Designers of clinical trials today face a number of different challenges. In a number of disease areas several treatments become available at any one time with only a limited number of patients available for investigation purposes. Furthermore, in disease areas such as HIV and cancer the pressure is high to find effective treatments quickly. Due to the recent advances in the human genome project more and more interaction effects between a treatment under study and the genetic make-up of a patient may be successfully analysed.

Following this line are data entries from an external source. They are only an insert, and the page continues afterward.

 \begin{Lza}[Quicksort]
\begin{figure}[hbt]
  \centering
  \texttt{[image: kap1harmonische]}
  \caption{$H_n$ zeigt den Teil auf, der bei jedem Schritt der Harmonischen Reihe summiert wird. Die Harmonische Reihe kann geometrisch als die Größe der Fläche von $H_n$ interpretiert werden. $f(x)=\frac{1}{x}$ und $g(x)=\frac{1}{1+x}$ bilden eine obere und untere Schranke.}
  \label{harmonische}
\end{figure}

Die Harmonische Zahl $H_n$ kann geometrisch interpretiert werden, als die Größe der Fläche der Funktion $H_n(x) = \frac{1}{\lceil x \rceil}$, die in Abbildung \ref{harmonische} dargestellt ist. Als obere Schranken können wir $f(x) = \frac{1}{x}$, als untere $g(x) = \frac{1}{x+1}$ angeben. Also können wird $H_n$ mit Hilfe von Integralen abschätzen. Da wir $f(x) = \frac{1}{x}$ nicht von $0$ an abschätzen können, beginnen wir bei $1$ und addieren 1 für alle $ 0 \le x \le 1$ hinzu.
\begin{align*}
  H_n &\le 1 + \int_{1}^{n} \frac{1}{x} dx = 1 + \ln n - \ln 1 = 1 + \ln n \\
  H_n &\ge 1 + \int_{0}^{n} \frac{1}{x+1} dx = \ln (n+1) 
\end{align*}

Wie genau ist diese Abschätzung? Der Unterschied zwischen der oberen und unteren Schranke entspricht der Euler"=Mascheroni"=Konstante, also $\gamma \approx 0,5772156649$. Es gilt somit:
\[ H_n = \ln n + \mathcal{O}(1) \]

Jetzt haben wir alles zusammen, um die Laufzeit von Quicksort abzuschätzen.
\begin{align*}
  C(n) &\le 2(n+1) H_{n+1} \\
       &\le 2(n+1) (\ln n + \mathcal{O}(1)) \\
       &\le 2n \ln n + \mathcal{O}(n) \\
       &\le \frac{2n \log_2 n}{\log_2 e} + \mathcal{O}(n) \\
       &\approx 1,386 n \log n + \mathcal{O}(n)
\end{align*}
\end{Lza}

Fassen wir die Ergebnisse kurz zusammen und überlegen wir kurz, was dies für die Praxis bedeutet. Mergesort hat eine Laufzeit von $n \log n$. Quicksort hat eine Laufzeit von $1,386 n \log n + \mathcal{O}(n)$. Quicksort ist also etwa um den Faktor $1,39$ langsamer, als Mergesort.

This thesis aims to evaluate existing tools for the design and analysis of clinical trials with a time-to-event outcome and provide extensions in areas where existing tools do not perform satisfactorily. Particular emphasis is placed on sample size calculations for multi-arm and multi-stage trials and other complex mechanisms such as loss to follow-up and patient withdrawal from allocated treatment. Furthermore, advances are made in the area of treatment-covariate interactions, particularly in terms of analysis tools for such interactions.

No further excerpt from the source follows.